Stack decoder, 1004...Acoustic processor, 1006, 1008...Array processor, 1010...Language model, 1012...Workstation, 1020...Search device, 102
2,1024,1026,1028...interface.

Claims

[Claims] 1. A sound system in which partial Markov models corresponding to phonemes are connected to form a chain of partial Markov models representing a plurality of continuously uttered words, each of which can be assigned to a minute time interval. A device that recognizes continuous speech by selecting a string of labels according to the input speech from a set of labels representing types, and matching this string of labels to a chain of partial Markov models, performs the following (a) to ( A continuous speech recognition device characterized by having the means of g). (a) means for storing first data representing a plurality of possible utterances of a first audio portion; The possible utterances of this first audio portion do not vary with the audio portions that precede or follow the first audio portion. The first data is specified by a first identifier. (b) means for storing second data representing a plurality of possible utterances of a second audio portion different from said first audio portion; The possible utterances of this second audio portion do not vary with the audio portion that precedes it, but vary with the audio portion that follows it. The second data is specified by a second identifier. (c) means for storing third data representing a plurality of possible utterances of a third audio portion different from said first audio portion and said second audio portion; The possible utterances of this third audio portion vary with the audio portions that precede it and do not vary with the audio portions that follow it.
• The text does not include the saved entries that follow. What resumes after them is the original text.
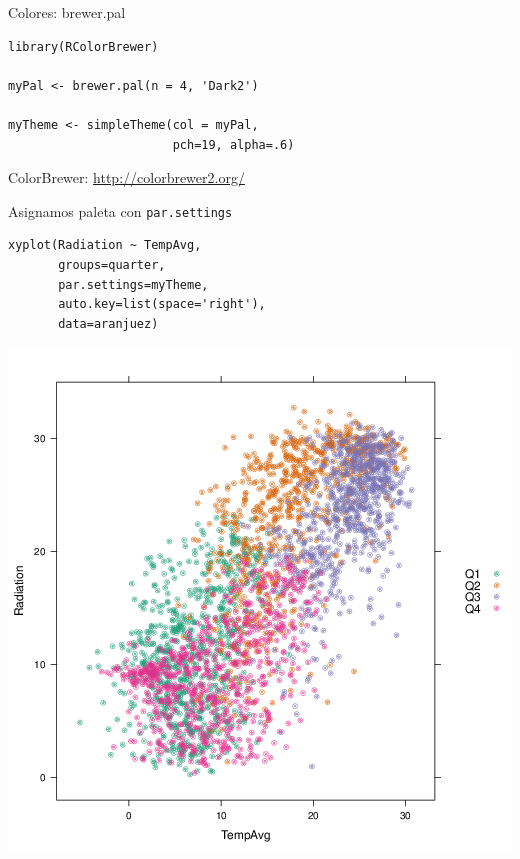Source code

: \documentclass[xcolor={usenames,svgnames,dvipsnames}]{beamer}
\begin{document}
\begin{frame}[fragile,label={sec:orgheadline32}]{Colores: brewer.pal}
 \lstset{language=R,label= ,caption= ,captionpos=b,numbers=none}
\begin{lstlisting}
library(RColorBrewer)

myPal <- brewer.pal(n = 4, 'Dark2')

myTheme <- simpleTheme(col = myPal,
                       pch=19, alpha=.6)
\end{lstlisting}

\begin{block}{ColorBrewer: \url{http://colorbrewer2.org/}}
\end{block}
\end{frame}

\begin{frame}[fragile,label={sec:orgheadline33}]{Asignamos paleta con \texttt{par.settings}}
 \lstset{language=R,label= ,caption= ,captionpos=b,numbers=none}
\begin{lstlisting}
xyplot(Radiation ~ TempAvg,
       groups=quarter,
       par.settings=myTheme,
       auto.key=list(space='right'),
       data=aranjuez)
\end{lstlisting}
\end{frame}

\begin{frame}[label={sec:orgheadline34}]{}
\includegraphics[width=.9\linewidth]{figs/brewer.png}
\end{frame}
\end{document}
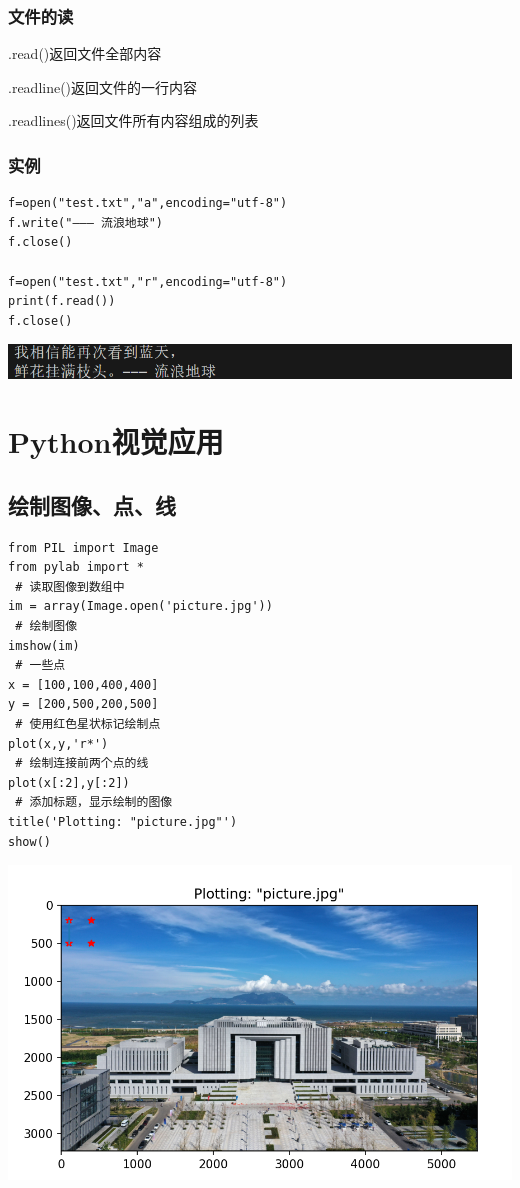 \documentclass[UTF8,a4paper]{ctexart}
\begin{document}
\subsubsection{文件的读}
.read()返回文件全部内容\par
.readline()返回文件的一行内容\par
.readlines()返回文件所有内容组成的列表\par
\subsubsection{实例}
\begin{lstlisting}
f=open("test.txt","a",encoding="utf-8")
f.write("——— 流浪地球")
f.close()

f=open("test.txt","r",encoding="utf-8")
print(f.read())
f.close()

\end{lstlisting}
\includegraphics[width=1\textwidth]{./python/file1.png}

\section{Python视觉应用}
\subsection{绘制图像、点、线}
\begin{lstlisting}
from PIL import Image
from pylab import *
 # 读取图像到数组中
im = array(Image.open('picture.jpg'))
 # 绘制图像
imshow(im)
 # 一些点
x = [100,100,400,400]
y = [200,500,200,500]
 # 使用红色星状标记绘制点
plot(x,y,'r*')
 # 绘制连接前两个点的线
plot(x[:2],y[:2])
 # 添加标题，显示绘制的图像
title('Plotting: "picture.jpg"')
show()
\end{lstlisting}
\includegraphics[width=1\textwidth]{./python/visual4.png}
\end{document}
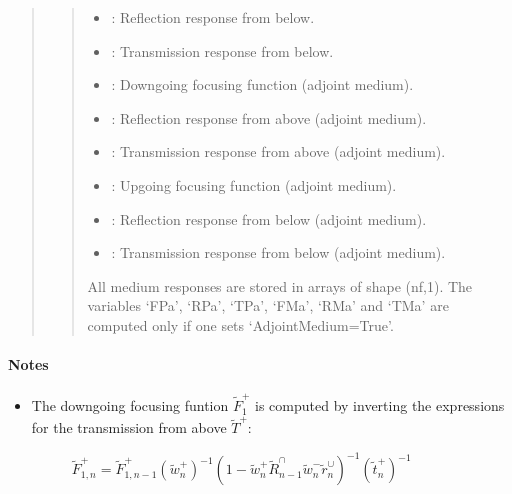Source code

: \documentclass[letterpaper,10pt,english]{sphinxmanual}
\begin{document}
\begin{fulllineitems}
\begin{fulllineitems}
\begin{quote}
\begin{description}
\begin{quote}
\begin{description}
\begin{itemize}
\item {} 
: Reflection response from below.

\item {} 
: Transmission response from below.

\item {} 
: Downgoing focusing function (adjoint medium).

\item {} 
: Reflection response from above (adjoint medium).

\item {} 
: Transmission response from above (adjoint medium).

\item {} 
: Upgoing focusing function (adjoint medium).

\item {} 
: Reflection response from below (adjoint medium).

\item {} 
: Transmission response from below (adjoint medium).

\end{itemize}

\end{description}

All medium responses are stored in arrays of shape (nf,1). The variables ‘FPa’, ‘RPa’, ‘TPa’, ‘FMa’, ‘RMa’ and ‘TMa’ are computed only if one sets ‘AdjointMedium=True’.
\end{quote}

\end{description}\end{quote}
\paragraph{Notes}
\begin{itemize}
\item {} \begin{description}
\item[{The downgoing focusing funtion \(\tilde{F}_1^+\) is computed by inverting the expressions for the transmission from above \(\tilde{T}^+\):}] \leavevmode
\(\tilde{F}_{1,n}^+ = \tilde{F}_{1,n-1}^+ (\tilde{w}_n^+)^{-1} (1 - \tilde{w}_n^+ \tilde{R}_{n-1}^{\cap} \tilde{w}_n^- \tilde{r}_n^{\cup} )^{-1} (\tilde{t}_n^+)^{-1}\)

\end{description}


\end{itemize}
\end{fulllineitems}
\end{fulllineitems}
\end{document}
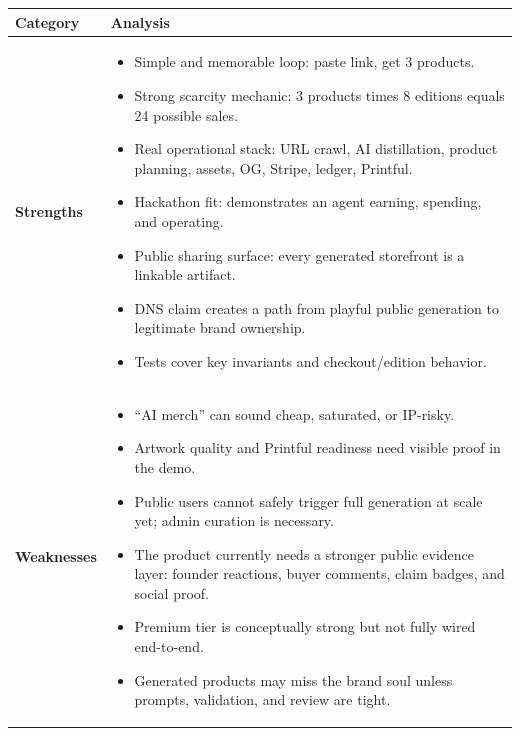 \documentclass[11pt]{article}
\begin{document}
\begin{longtable}{p{}p{}}
\toprule
\textbf{Category} & \textbf{Analysis} \\
\midrule
\endhead

\textbf{Strengths} &
\begin{itemize}
  \item Simple and memorable loop: paste link, get 3 products.
  \item Strong scarcity mechanic: 3 products times 8 editions equals 24 possible sales.
  \item Real operational stack: URL crawl, AI distillation, product planning, assets, OG, Stripe, ledger, Printful.
  \item Hackathon fit: demonstrates an agent earning, spending, and operating.
  \item Public sharing surface: every generated storefront is a linkable artifact.
  \item DNS claim creates a path from playful public generation to legitimate brand ownership.
  \item Tests cover key invariants and checkout/edition behavior.
\end{itemize}
\\

\textbf{Weaknesses} &
\begin{itemize}
  \item ``AI merch'' can sound cheap, saturated, or IP-risky.
  \item Artwork quality and Printful readiness need visible proof in the demo.
  \item Public users cannot safely trigger full generation at scale yet; admin curation is necessary.
  \item The product currently needs a stronger public evidence layer: founder reactions, buyer comments, claim badges, and social proof.
  \item Premium tier is conceptually strong but not fully wired end-to-end.
  \item Generated products may miss the brand soul unless prompts, validation, and review are tight.
\end{itemize}
\\


\end{longtable}
\end{document}
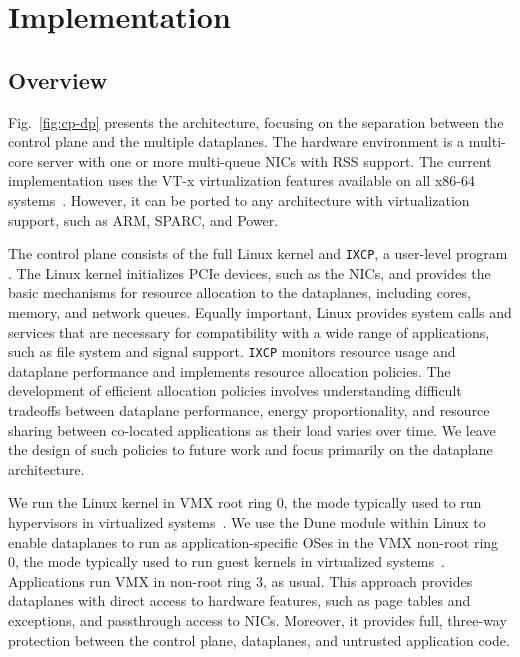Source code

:  
\section{\ix Implementation}
\label{sec:impl}





\subsection{Overview}
\label{sec:impl:overview}

Fig.~\ref{fig:cp-dp} presents the \ix architecture, focusing on the
separation between the control plane and the multiple dataplanes.  The
hardware environment is a multi-core server with one or more
multi-queue NICs with RSS support. The current \ix implementation uses
the VT-x virtualization features available on all x86-64
systems~\cite{DBLP:journals/computer/UhligNRSMABKLS05}. However, it
can be ported to any architecture with virtualization support, such as
ARM, SPARC, and Power.   

The \ix control plane consists of the full Linux kernel and
\texttt{IXCP}, a user-level program . The Linux kernel
initializes PCIe devices, such as the NICs, and provides the basic
mechanisms for resource allocation to the dataplanes, including cores,
memory, and network queues. Equally important, Linux provides system
calls and services that are necessary for compatibility with a wide
range of applications, such as file system and signal
support. \texttt{IXCP} monitors resource usage and dataplane
performance and implements resource allocation policies. The
development of efficient allocation policies involves understanding
difficult tradeoffs between dataplane performance, energy
proportionality, and resource sharing between co-located applications
as their load varies over time. We leave the design of such policies
to future work and focus primarily on the \ix dataplane architecture.

We run the Linux kernel in VMX root ring 0, the mode typically used to
run hypervisors in virtualized
systems~\cite{DBLP:journals/computer/UhligNRSMABKLS05}. We use the
Dune module within Linux to enable dataplanes to run as
application-specific OSes in the VMX non-root ring 0, the mode
typically used to run guest kernels in virtualized
systems~\cite{dune}.  Applications run VMX in non-root ring 3, as
usual.  This approach provides dataplanes with direct access to
hardware features, such as page tables and exceptions, and passthrough
access to NICs. Moreover, it provides full, three-way protection
between the control plane, dataplanes, and untrusted application code.

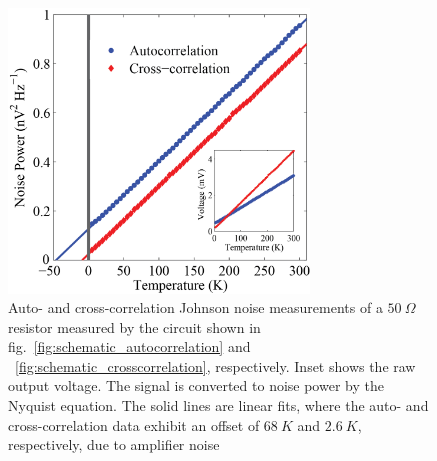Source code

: \begin{figure}
\centering
\includegraphics[width = 80mm]{figures/Johnson_noise_thermometry/Cross_noise_vs_T.png}
\caption{Auto- and cross-correlation Johnson noise measurements of a $50~\Omega$ resistor measured by the circuit shown in fig.~\ref{fig:schematic_autocorrelation} and ~\ref{fig:schematic_crosscorrelation}, respectively. Inset shows the raw output voltage. The signal is converted to noise power by the Nyquist equation. The solid lines are linear fits, where the auto- and cross-correlation data exhibit an offset of $68~K$ and $2.6~K$, respectively, due to amplifier noise}
\label{fig:auto_noise_vs_T}
\end{figure}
The third data is specified by a third identifier. (d) means for storing fourth data representing a first word comprising said second audio portion; This fourth data includes a second identifier representing a portion of the first word. (e) means for storing fifth data representing a second word different from the first word, including the third audio portion; This fifth data includes a third identifier representing a part of the second word. (f) Means for storing sixth data including a first identifier representing the second audio portion and a third audio portion following the second audio portion. (g) Converting a plurality of consecutive words into a chain of the first, second and third identifiers above based on the contents of the storage means in (d) and (e) above, and
and the third identifier into first identifiers according to the contents of (f) above, and match them to the label string of the input voice based on the chain of the converted first identifiers. A means of constructing chains of partial Markov models.